Periodically, the Earth has experienced significant species die-offs. While the so-called K-T extinction, which marked the end of the dinosaur age, has been attributed to an asteroid crash, other declines remain something of a mystery.
An article in Science magazine, summarized on its website, recounts a study by researchers from the University of Kansas in Lawrence who argue that cosmic rays may be responsible. The Sun has an erratic orbit relative to the plane of our galaxy, and mass extinctions occur when the Sun moves furthest from that plane.
From ScienceNOW:
Researchers may have uncovered the reason why Earth’s biodiversity mysteriously plummets periodically. They have found that a rollercoaster-like wobble in the sun’s orbit around the center of the Milky Way galaxy regularly moves Earth closer to a source of dangerous intergalactic cosmic rays.

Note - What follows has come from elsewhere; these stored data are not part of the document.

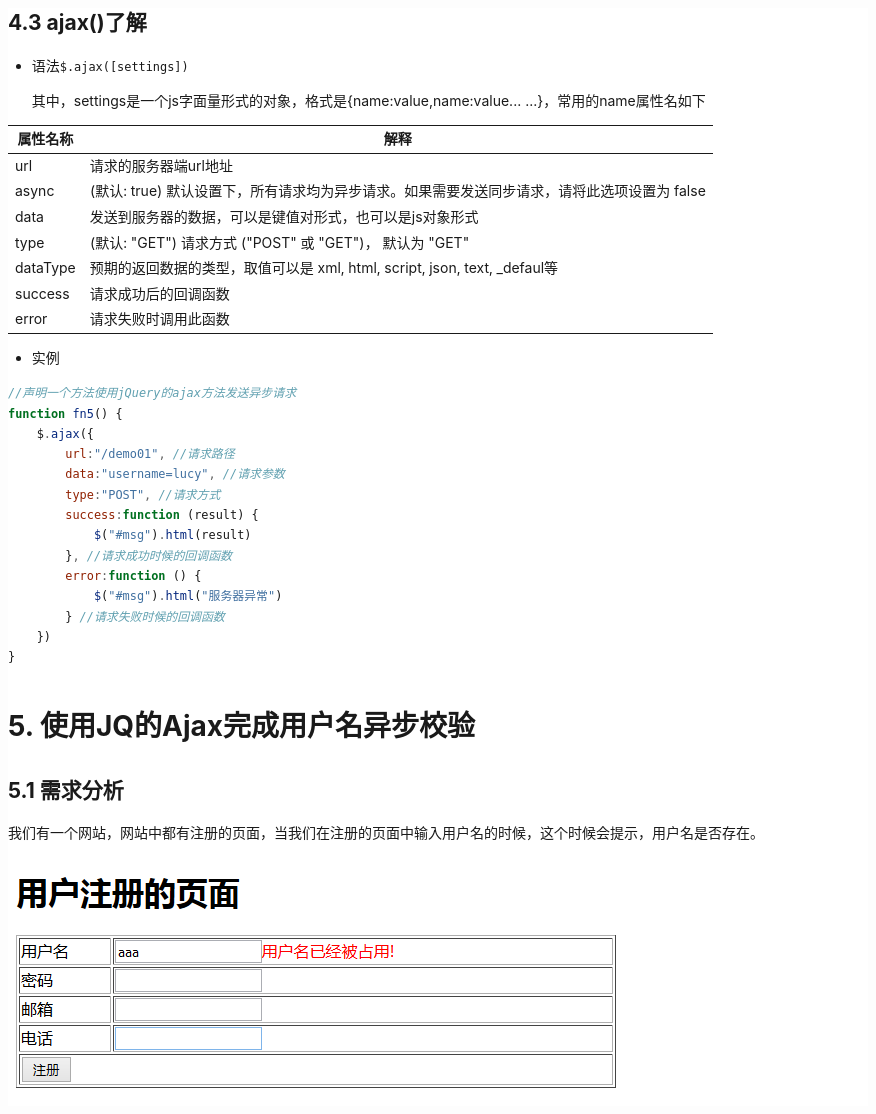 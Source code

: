 ## 4.3 ajax()了解

- 语法`$.ajax([settings])`

  其中，settings是一个js字面量形式的对象，格式是{name:value,name:value... ...}，常用的name属性名如下

| 属性名称 | 解释                                                         |
| -------- | ------------------------------------------------------------ |
| url      | 请求的服务器端url地址                                        |
| async    | (默认: true) 默认设置下，所有请求均为异步请求。如果需要发送同步请求，请将此选项设置为 false |
| data     | 发送到服务器的数据，可以是键值对形式，也可以是js对象形式     |
| type     | (默认: "GET") 请求方式 ("POST" 或 "GET")， 默认为 "GET"      |
| dataType | 预期的返回数据的类型，取值可以是 xml, html, script, json, text, _defaul等 |
| success  | 请求成功后的回调函数                                         |
| error    | 请求失败时调用此函数                                         |

- 实例

```js
//声明一个方法使用jQuery的ajax方法发送异步请求
function fn5() {
    $.ajax({
        url:"/demo01", //请求路径
        data:"username=lucy", //请求参数
        type:"POST", //请求方式
        success:function (result) {
            $("#msg").html(result)
        }, //请求成功时候的回调函数
        error:function () {
            $("#msg").html("服务器异常")
        } //请求失败时候的回调函数
    })
}
```

# 5. 使用JQ的Ajax完成用户名异步校验

## 5.1 需求分析

​	我们有一个网站，网站中都有注册的页面，当我们在注册的页面中输入用户名的时候，这个时候会提示，用户名是否存在。

![4](https://raw.githubusercontent.com/Novak666/Learning-working-skill/main/2021.07.10/pics/4.png)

Over the last 500 million years or so, the number of species on Earth has tended to dip regularly about every 62 million years. The last time this happened, about 55 million years ago–or about 10 million years after the great K-T extinction event that wiped out the dinosaurs–biodiversity sank by about 10%; around 115 million years ago, it dropped by a similar amount. So far, evolutionary biologists have only been able to establish that the phenomenon seems cyclical, but they haven’t isolated a cause.Now, researchers from the University of Kansas in Lawrence think they have found a possible answer. Physicist and co-author Adrian Melott says that he began suspecting a galactic cause after noticing a 2005 paper that calculated that the drop in species diversity occurs regularly on a time scale of tens of millions of years, which—for a cyclical event–is too long for something happening within the solar system. So he and Kansas colleague Mikhail Medvedev began examining the possibilities. At about the same time as the drops in biodiversity, the researchers determined, the sun reaches the highest point in its orbit relative to the galactic plane, where most Milky Way stars reside. At that point, the scientists report in the 1 August Astrophysical Journal, the solar system is closest to an incoming source of potentially lethal cosmic rays created by interactions between the Milky Way’s magnetic field and radiation generated by a cluster of nearby galaxies.
These galaxies are located in the direction of the constellation Virgo, and the radiation consists of particles called muons, which are so powerful they can penetrate about 2.5 kilometers of sea water or 900 meters of rock–enough to reach just about every living thing on Earth and damage its DNA. Because the zenith of the Sun’s oscillations match almost exactly with the times of the dips in the fossil record, the researchers found, “we’ve noticed an incredible coincidence,” Melott says.
Physicist Richard Muller of Lawrence Berkeley Laboratory in California calls the paper’s hypothesis “intriguing” and something that should be “of great interest” to both the astrophysics and evolutionary biology communities. The problem, says Muller, who co-wrote the 2005 paper in Nature that piqued Melott’s interest, is that killer cosmic rays may not have been the direct cause of the drops in biodiversity. There could be other candidates, such as significant climate change. “We’ve got to try to understand the mechanism better,” he says.
I am a physicist. The study is very interesting and it is a plausible explanation. The correlation is there and the reasoning seems fairly tight.
Another thing to look at are variations in the Earth magnetic fields. It reverses periodically and when it does we are particularly susceptible to cosmic rays which are nasty fellows.